ESO publishes images of 42 of the largest asteroids of the Solar System

Credits : ESO/M. Kornmesser/Vernazza et al./MISTRAL algorithm (ONERA/CNRS)

Using the European Southern Observatory’s Very Large Telescope (ESO’s VLT) in Chile, an international team of astronomers, including researchers from the STAR Institute of the University of Liège, have imaged during the last four years 42 of the largest objects in the asteroid belt, located between Mars and Jupiter. Never before had such a large number of asteroids been imaged so sharply. The observations reveal a wide range of densities and peculiar shapes, from spherical to dog-bone, and are helping astronomers trace the origins of the asteroids in our Solar System.

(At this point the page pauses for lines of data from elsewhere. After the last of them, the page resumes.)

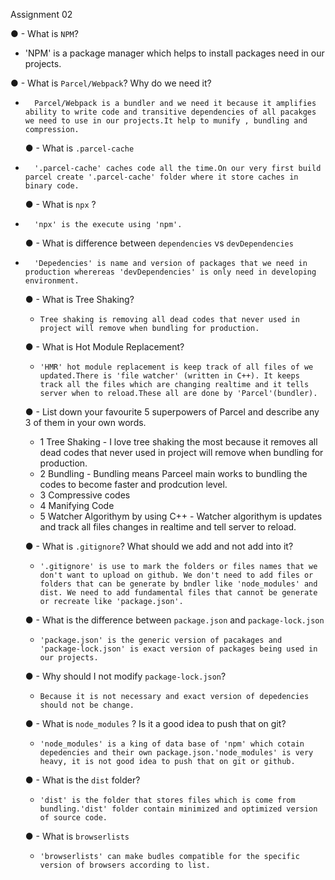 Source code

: Assignment 02

● - What is `NPM`?

- 'NPM' is a package manager which helps to install packages need in our projects.

● - What is `Parcel/Webpack`? Why do we need it?

-       Parcel/Webpack is a bundler and we need it because it amplifies ability to write code and transitive dependencies of all pacakges we need to use in our projects.It help to munify , bundling and compression.

  ● - What is `.parcel-cache`

-       '.parcel-cache' caches code all the time.On our very first build parcel create '.parcel-cache' folder where it store caches in binary code.

  ● - What is `npx` ?

-       'npx' is the execute using 'npm'.

  ● - What is difference between `dependencies` vs `devDependencies`

-       'Depedencies' is name and version of packages that we need in production wherereas 'devDependencies' is only need in developing environment.

  ● - What is Tree Shaking?

  -     Tree shaking is removing all dead codes that never used in project will remove when bundling for production.

  ● - What is Hot Module Replacement?

  -     'HMR' hot module replacement is keep track of all files of we updated.There is 'file watcher' (written in C++). It keeps track all the files which are changing realtime and it tells server when to reload.These all are done by 'Parcel'(bundler).

  ● - List down your favourite 5 superpowers of Parcel and describe any 3 of them in your
  own words.

  - 1 Tree Shaking - I love tree shaking the most because it removes all dead codes that never used in project will remove when bundling for production.
  - 2 Bundling - Bundling means Parceel main works to bundling the codes to become faster and prodcution level.
  - 3 Compressive codes
  - 4 Manifying Code
  - 5 Watcher Algorithym by using C++ - Watcher algorithym is updates and track all files changes in realtime and tell server to reload.

  ● - What is `.gitignore`? What should we add and not add into it?

  -     '.gitignore' is use to mark the folders or files names that we don't want to upload on github. We don't need to add files or folders that can be generate by bndler like 'node_modules' and dist. We need to add fundamental files that cannot be generate or recreate like 'package.json'.

  ● - What is the difference between `package.json` and `package-lock.json`

  -     'package.json' is the generic version of pacakages and 'package-lock.json' is exact version of packages being used in our projects.

  ● - Why should I not modify `package-lock.json`?

  -     Because it is not necessary and exact version of depedencies should not be change.

  ● - What is `node_modules` ? Is it a good idea to push that on git?

  -     'node_modules' is a king of data base of 'npm' which cotain depedencies and their own package.json.'node_modules' is very heavy, it is not good idea to push that on git or github.

  ● - What is the `dist` folder?

  -     'dist' is the folder that stores files which is come from bundling.'dist' folder contain minimized and optimized version of source code.

  ● - What is `browserlists`

  -     'browserlists' can make budles compatible for the specific version of browsers according to list.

The ULiège TRAPPIST telescopes have provided important data to determine the asteroids rotation periods and rebuild their precise 3D shapes.

“To date only three of the largest main belt asteroids, Ceres, Vesta and Lutetia, had been imaged with a high level of detail, as they were visited by the space missions Dawn and Rosetta of NASA and ESA, respectively,” explains Pierre Vernazza, from the Laboratoire d’Astrophysique de Marseille in France, who led study published today in Astronomy & Astrophysics. "Our ESO-VLT observations have provided sharp images for many more targets, 42 in total!" These findings were made possible thanks to the sensitivity of the Spectro-Polarimetric High-contrast Exoplanet REsearch (SPHERE) instrument mounted on ESO VLT. The TRAPPIST telescopes obtained dense light curves to determine the asteroids rotation periods.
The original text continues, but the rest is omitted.